With coming of the modern world, our attitude shifted to a belief in progress, development over time, and most importantly, a sense of control over progression. Things such as objective reality where there is a cause and a measurable effect as a result. Even if one did not personally observe these relations, others such as experts could be trusted to discover it and publish it. To aid in this progress, standardization of concepts such as space or time across the world, and agreement on those standards by different people around the world developed. Essentially, the attitude was that we inhabited the same world. Over time however, this attitude changed as progress, fueled by a rise in globalization and capitalism, accelerated beyond our control. Our attitude shifted from certainty to uncertainty.

Postmodernity

Capitalism was vital for the development from modernity to postmodernity, indeed it was responsible for the modern world in the first place as well. In this instance however, the capitalist force for new markets abroad and looser government controls led to accelerated globalization and an interconnectedness that detached local lives and brought them in contact with the global world. In this process, capitalism gave way for the modern attitudes of individuality and control over one’s life in each locality, and further gave them the tools to exercise this attitude through the capitalist system. As more and more localities are brought into globality as a result of capitalist expansion, and their individual control expands in some sense, but the concept of cause and effect relations making up the certainty of the modern world paradoxically unravels.

It was not a linear development from control to a lack thereof per se, but rather the acceleration of control to so many different actors which only worked to collectively diminish their control as a result of each person being subject everyone else’s decisions. Control over certain aspects of life has risen, but at the cost of others.

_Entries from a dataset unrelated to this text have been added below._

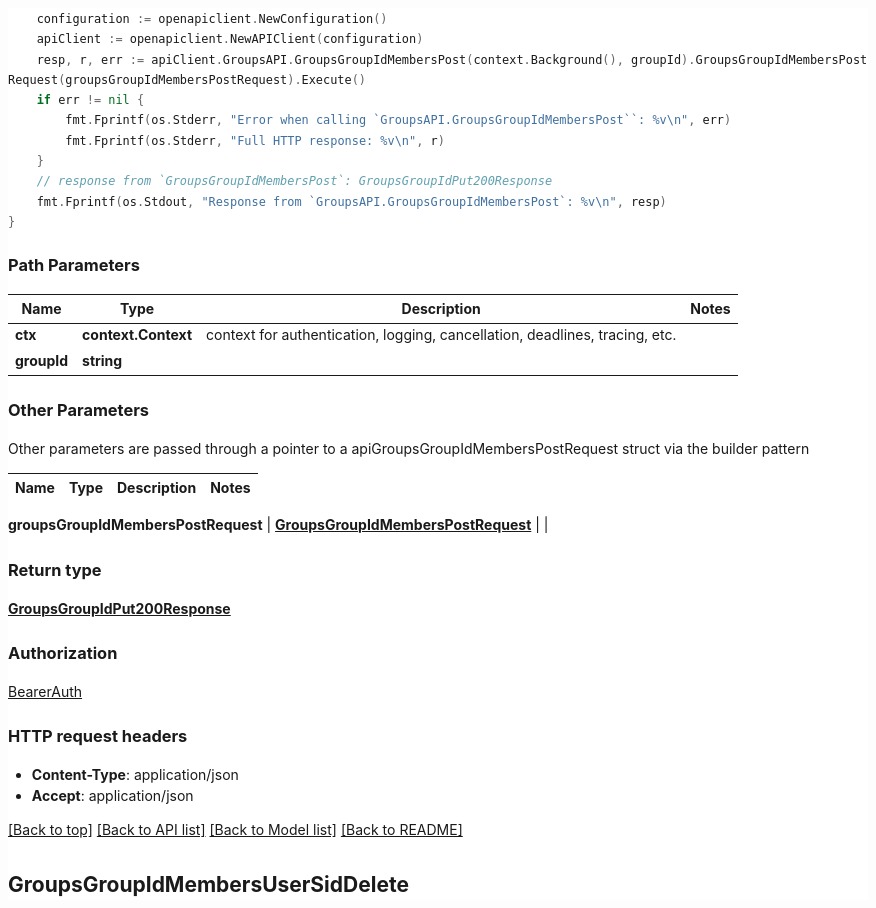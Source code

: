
 ```go
	configuration := openapiclient.NewConfiguration()
	apiClient := openapiclient.NewAPIClient(configuration)
	resp, r, err := apiClient.GroupsAPI.GroupsGroupIdMembersPost(context.Background(), groupId).GroupsGroupIdMembersPostRequest(groupsGroupIdMembersPostRequest).Execute()
	if err != nil {
		fmt.Fprintf(os.Stderr, "Error when calling `GroupsAPI.GroupsGroupIdMembersPost``: %v\n", err)
		fmt.Fprintf(os.Stderr, "Full HTTP response: %v\n", r)
	}
	// response from `GroupsGroupIdMembersPost`: GroupsGroupIdPut200Response
	fmt.Fprintf(os.Stdout, "Response from `GroupsAPI.GroupsGroupIdMembersPost`: %v\n", resp)
}
```

### Path Parameters


Name | Type | Description  | Notes
------------- | ------------- | ------------- | -------------
**ctx** | **context.Context** | context for authentication, logging, cancellation, deadlines, tracing, etc.
**groupId** | **string** |  | 

### Other Parameters

Other parameters are passed through a pointer to a apiGroupsGroupIdMembersPostRequest struct via the builder pattern


Name | Type | Description  | Notes
------------- | ------------- | ------------- | -------------

 **groupsGroupIdMembersPostRequest** | [**GroupsGroupIdMembersPostRequest**](GroupsGroupIdMembersPostRequest.md) |  | 

### Return type

[**GroupsGroupIdPut200Response**](GroupsGroupIdPut200Response.md)

### Authorization

[BearerAuth](../README.md#BearerAuth)

### HTTP request headers

- **Content-Type**: application/json
- **Accept**: application/json

[[Back to top]](#) [[Back to API list]](../README.md#documentation-for-api-endpoints)
[[Back to Model list]](../README.md#documentation-for-models)
[[Back to README]](../README.md)


## GroupsGroupIdMembersUserSidDelete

This dynamic of imbalanced control over different domains alongside the ever-accelerating globalization leads to the breakdown of the shared world built by the modern world. With the advent of the internet especially, one has the freedom to output whatever information they would like to, and the choice to consume the information they want to be exposed to as well. But as that choice accelerates with billions of people around the world outputting information as well as absorbing it, the overwhelming amount of content leads to a fragmentation of the world between the individual and others.

Thinking

Here Hannah Arendt’s idea of loneliness is useful for analyzing what this does to our psyche. Loneliness is felt when one lacks “standards of thought” and “reality of experience.” Standards of thought is means by which truth and falsehood is distinguished. “Reality of experience” is the ability to distinguish between reality and fantasy through experience. When one is unsure of what is true, and unable to perceive their own experiences as reality, they feel lonely as there is a disconnect from others on the most basic things such as truth and reality. Without these faculties and a society which they can trust, they turn to ideology.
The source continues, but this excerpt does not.